- 6 cups hot chicken broth or Vegetable Broth
- 1 stick unsalted butter
- 1 large onion, finely chopped
- 2 garlic cloves, finely chopped
- 3 cups mixed wild mushrooms, cleaned and coarsely chopped (or a mixture of wild and fresh, or 1 1/2 cups cultivated mushrooms, plus 1 oz. dried porcini soaked in warm water for 20 minutes, drained and chopped)
- 1 tablespoon chopped fresh thyme
- 1 tablespoon chopped fresh marjoram
- 2/3 cup dry white wine
- 2 1/3 cups risotto rice
- 3/4 cup freshly grated Parmesan cheese, plus extra to serve
- Sea salt and freshly ground black pepper
Put the broth in a saucepan and keep at a gently simmer. Melt the butter in a large, heavy saucepan and add the onion and garlic. Cook gently for 10 minutes until soft, golden, and translucent but not browned. Stir in the mushrooms and herbs, then cook over medium heat for 3 minutes to heat through. Pour in the wine and boil hard until it has reduced and almost disappeared. This will remove the taste of raw alcohol. Stir in the rice and saute with the onion and mushrooms until dry and slightly opaque.
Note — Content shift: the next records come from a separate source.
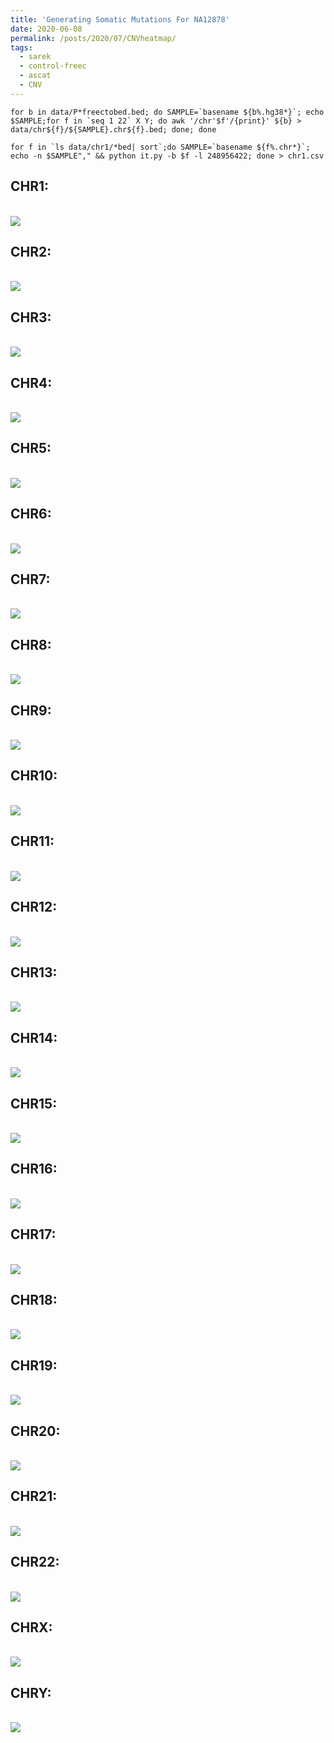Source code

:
 ```yaml
---
title: 'Generating Somatic Mutations For NA12878'
date: 2020-06-08
permalink: /posts/2020/07/CNVheatmap/
tags:
  - sarek
  - control-freec
  - ascat
  - CNV
---
```




```
for b in data/P*freectobed.bed; do SAMPLE=`basename ${b%.hg38*}`; echo $SAMPLE;for f in `seq 1 22` X Y; do awk '/chr'$f'/{print}' ${b} > data/chr${f}/${SAMPLE}.chr${f}.bed; done; done

for f in `ls data/chr1/*bed| sort`;do SAMPLE=`basename ${f%.chr*}`; echo -n $SAMPLE"," && python it.py -b $f -l 248956422; done > chr1.csv
```

## CHR1:
<br/><img src='/images/CFheatmap/chr1.png'>
## CHR2:
<br/><img src='/images/CFheatmap/chr2.png'>
## CHR3:
<br/><img src='/images/CFheatmap/chr3.png'>
## CHR4:
<br/><img src='/images/CFheatmap/chr4.png'>
## CHR5:
<br/><img src='/images/CFheatmap/chr5.png'>
## CHR6:
<br/><img src='/images/CFheatmap/chr6.png'>
## CHR7:
<br/><img src='/images/CFheatmap/chr7.png'>
## CHR8:
<br/><img src='/images/CFheatmap/chr8.png'>
## CHR9:
<br/><img src='/images/CFheatmap/chr9.png'>
## CHR10:
<br/><img src='/images/CFheatmap/chr10.png'>
## CHR11:
<br/><img src='/images/CFheatmap/chr11.png'>
## CHR12:
<br/><img src='/images/CFheatmap/chr12.png'>
## CHR13:
<br/><img src='/images/CFheatmap/chr13.png'>
## CHR14:
<br/><img src='/images/CFheatmap/chr14.png'>
## CHR15:
<br/><img src='/images/CFheatmap/chr15.png'>
## CHR16:
<br/><img src='/images/CFheatmap/chr16.png'>
## CHR17:
<br/><img src='/images/CFheatmap/chr17.png'>
## CHR18:
<br/><img src='/images/CFheatmap/chr18.png'>
## CHR19:
<br/><img src='/images/CFheatmap/chr19.png'>
## CHR20:
<br/><img src='/images/CFheatmap/chr20.png'>
## CHR21:
<br/><img src='/images/CFheatmap/chr21.png'>
## CHR22:
<br/><img src='/images/CFheatmap/chr22.png'>
## CHRX:
<br/><img src='/images/CFheatmap/chrX.png'>
## CHRY:
<br/><img src='/images/CFheatmap/chrY.png'>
Begin add the broth, a large ladle at a time, stirring until each ladle has been almost absorbed by the rise. The risotto should be kept at a bare simmer throughout cooking, so don’t let the rice dry out add more broth as necessary. Continue until the rice is tender and creamy, but the grains still firm. (This should take about 15-20 minutes depending upon the type of rice used-check the package instructions.) Taste and season well with salt and pepper. Stir in the Parmesan, cover, let rest for a couple of minutes, then serve immediately with extra grated Parmesan.